Requirement:
Please restate exactly the lines of the data below, beginning with the line containing "of edge weights" and ending with the last line.

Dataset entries
-.-.-

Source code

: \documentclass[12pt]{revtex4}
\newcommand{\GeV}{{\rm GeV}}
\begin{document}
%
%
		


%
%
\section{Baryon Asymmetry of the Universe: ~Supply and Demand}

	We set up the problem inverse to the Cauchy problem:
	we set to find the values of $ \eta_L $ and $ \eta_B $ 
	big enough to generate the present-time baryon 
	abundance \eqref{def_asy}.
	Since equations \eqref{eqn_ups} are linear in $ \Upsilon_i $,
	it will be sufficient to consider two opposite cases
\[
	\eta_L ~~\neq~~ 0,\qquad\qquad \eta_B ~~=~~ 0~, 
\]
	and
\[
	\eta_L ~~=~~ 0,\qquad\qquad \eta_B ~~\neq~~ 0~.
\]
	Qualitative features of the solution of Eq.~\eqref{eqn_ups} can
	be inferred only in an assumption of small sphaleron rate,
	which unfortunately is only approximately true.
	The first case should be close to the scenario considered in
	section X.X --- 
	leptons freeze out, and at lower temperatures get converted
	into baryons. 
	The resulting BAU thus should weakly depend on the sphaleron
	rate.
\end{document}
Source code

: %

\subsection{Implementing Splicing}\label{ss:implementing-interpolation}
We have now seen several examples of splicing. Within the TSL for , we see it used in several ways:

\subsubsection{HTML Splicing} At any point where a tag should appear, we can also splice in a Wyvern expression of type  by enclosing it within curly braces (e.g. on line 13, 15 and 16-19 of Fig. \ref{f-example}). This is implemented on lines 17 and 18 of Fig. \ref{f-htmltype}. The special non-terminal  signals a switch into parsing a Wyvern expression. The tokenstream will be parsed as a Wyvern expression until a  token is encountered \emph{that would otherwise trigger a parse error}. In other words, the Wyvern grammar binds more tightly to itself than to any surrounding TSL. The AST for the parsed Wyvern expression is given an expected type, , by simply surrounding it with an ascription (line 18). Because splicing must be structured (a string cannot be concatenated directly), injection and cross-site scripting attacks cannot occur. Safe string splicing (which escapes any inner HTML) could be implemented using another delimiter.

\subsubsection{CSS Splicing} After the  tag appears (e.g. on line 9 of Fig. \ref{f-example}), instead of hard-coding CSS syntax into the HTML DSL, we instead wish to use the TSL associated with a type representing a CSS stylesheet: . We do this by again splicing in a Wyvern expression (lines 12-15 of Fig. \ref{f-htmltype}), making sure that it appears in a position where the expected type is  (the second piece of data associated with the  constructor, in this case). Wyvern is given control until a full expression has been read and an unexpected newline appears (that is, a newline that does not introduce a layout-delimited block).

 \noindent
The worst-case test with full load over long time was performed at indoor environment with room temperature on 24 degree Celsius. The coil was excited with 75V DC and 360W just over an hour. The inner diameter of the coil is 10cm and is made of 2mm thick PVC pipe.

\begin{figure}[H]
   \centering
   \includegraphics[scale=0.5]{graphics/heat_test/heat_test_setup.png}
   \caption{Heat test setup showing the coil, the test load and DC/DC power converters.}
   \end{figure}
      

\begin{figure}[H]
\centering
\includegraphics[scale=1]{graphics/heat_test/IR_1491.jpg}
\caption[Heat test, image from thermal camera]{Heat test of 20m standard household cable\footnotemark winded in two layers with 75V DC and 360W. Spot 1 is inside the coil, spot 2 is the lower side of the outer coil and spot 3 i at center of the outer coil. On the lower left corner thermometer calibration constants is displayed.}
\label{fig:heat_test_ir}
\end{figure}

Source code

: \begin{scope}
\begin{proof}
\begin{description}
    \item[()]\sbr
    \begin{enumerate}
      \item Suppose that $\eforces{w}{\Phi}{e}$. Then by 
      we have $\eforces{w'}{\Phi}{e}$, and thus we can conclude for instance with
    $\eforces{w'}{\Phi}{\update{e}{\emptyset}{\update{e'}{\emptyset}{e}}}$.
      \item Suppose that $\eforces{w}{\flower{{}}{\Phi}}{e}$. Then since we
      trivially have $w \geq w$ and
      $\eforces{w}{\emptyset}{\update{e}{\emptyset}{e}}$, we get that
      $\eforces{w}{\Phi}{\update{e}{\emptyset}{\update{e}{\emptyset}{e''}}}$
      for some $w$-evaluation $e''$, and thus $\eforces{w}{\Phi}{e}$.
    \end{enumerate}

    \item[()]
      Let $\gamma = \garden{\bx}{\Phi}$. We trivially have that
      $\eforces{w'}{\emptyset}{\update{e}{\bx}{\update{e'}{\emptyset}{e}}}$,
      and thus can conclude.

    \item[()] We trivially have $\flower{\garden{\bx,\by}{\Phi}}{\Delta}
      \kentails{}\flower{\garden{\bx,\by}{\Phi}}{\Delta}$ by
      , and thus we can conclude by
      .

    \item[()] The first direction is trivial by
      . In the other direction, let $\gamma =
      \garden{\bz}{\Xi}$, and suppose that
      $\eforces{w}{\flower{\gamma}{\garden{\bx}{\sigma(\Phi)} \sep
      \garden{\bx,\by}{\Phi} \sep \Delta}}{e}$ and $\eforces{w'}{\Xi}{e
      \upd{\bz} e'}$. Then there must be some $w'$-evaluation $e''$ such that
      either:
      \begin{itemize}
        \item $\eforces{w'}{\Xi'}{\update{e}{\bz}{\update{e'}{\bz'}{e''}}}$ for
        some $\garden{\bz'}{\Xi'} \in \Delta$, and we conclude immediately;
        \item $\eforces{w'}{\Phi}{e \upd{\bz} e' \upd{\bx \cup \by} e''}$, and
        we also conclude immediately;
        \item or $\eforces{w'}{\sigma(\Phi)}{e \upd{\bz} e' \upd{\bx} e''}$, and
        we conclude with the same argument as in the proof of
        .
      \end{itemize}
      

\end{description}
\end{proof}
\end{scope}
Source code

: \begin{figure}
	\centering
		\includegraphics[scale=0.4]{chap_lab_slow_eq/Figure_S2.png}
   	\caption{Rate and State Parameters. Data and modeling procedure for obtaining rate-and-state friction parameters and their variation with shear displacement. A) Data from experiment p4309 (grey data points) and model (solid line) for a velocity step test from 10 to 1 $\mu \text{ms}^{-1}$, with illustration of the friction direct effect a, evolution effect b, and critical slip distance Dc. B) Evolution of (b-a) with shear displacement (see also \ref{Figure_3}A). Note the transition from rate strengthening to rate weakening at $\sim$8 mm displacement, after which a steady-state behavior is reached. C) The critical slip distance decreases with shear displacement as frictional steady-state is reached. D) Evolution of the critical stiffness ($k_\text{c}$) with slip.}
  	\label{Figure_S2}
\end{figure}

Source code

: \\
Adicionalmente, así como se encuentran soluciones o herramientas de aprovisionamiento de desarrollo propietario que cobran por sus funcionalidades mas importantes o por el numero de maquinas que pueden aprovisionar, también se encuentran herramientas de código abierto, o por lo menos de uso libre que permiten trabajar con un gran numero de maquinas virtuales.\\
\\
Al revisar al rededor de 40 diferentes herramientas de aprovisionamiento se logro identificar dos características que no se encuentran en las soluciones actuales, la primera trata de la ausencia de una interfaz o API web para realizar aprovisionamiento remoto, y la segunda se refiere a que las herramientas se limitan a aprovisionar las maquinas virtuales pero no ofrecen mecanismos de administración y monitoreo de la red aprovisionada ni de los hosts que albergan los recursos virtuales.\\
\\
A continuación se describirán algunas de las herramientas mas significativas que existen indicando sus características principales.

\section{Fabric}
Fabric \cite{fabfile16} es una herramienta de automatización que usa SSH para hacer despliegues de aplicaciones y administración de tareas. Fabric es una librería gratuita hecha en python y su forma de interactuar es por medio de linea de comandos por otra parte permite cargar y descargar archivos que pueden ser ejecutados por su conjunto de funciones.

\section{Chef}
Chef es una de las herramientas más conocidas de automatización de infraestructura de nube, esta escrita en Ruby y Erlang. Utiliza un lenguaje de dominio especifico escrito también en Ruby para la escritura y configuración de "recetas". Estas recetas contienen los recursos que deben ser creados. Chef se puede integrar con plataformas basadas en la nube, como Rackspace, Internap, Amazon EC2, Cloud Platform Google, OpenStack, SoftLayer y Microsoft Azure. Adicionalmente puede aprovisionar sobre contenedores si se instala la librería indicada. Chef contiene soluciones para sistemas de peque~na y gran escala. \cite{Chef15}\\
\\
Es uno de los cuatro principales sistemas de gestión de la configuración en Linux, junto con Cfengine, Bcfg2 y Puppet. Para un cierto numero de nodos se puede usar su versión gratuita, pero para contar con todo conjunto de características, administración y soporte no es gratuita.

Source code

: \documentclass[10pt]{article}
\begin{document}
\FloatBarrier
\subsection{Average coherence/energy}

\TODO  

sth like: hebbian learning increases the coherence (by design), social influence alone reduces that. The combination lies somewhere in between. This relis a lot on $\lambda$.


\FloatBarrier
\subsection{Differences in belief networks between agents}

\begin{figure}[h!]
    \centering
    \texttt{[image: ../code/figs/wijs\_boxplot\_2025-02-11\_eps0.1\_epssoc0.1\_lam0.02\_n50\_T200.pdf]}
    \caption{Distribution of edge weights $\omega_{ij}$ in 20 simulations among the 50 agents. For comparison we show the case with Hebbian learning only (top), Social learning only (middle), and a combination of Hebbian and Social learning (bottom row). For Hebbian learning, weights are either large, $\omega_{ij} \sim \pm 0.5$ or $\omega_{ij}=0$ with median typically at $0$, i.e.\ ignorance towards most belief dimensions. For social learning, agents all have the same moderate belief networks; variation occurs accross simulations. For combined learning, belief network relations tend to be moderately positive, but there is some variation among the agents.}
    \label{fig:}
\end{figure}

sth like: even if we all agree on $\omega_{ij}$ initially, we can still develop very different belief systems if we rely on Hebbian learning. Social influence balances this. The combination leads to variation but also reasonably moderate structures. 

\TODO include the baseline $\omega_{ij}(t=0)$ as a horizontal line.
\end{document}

-.-.-

Answer to the problem:
    \caption{Distribution of edge weights $\omega_{ij}$ in 20 simulations among the 50 agents. For comparison we show the case with Hebbian learning only (top), Social learning only (middle), and a combination of Hebbian and Social learning (bottom row). For Hebbian learning, weights are either large, $\omega_{ij} \sim \pm 0.5$ or $\omega_{ij}=0$ with median typically at $0$, i.e.\ ignorance towards most belief dimensions. For social learning, agents all have the same moderate belief networks; variation occurs accross simulations. For combined learning, belief network relations tend to be moderately positive, but there is some variation among the agents.}
    \label{fig:}
\end{figure}

sth like: even if we all agree on $\omega_{ij}$ initially, we can still develop very different belief systems if we rely on Hebbian learning. Social influence balances this. The combination leads to variation but also reasonably moderate structures. 

\TODO include the baseline $\omega_{ij}(t=0)$ as a horizontal line.
\end{document}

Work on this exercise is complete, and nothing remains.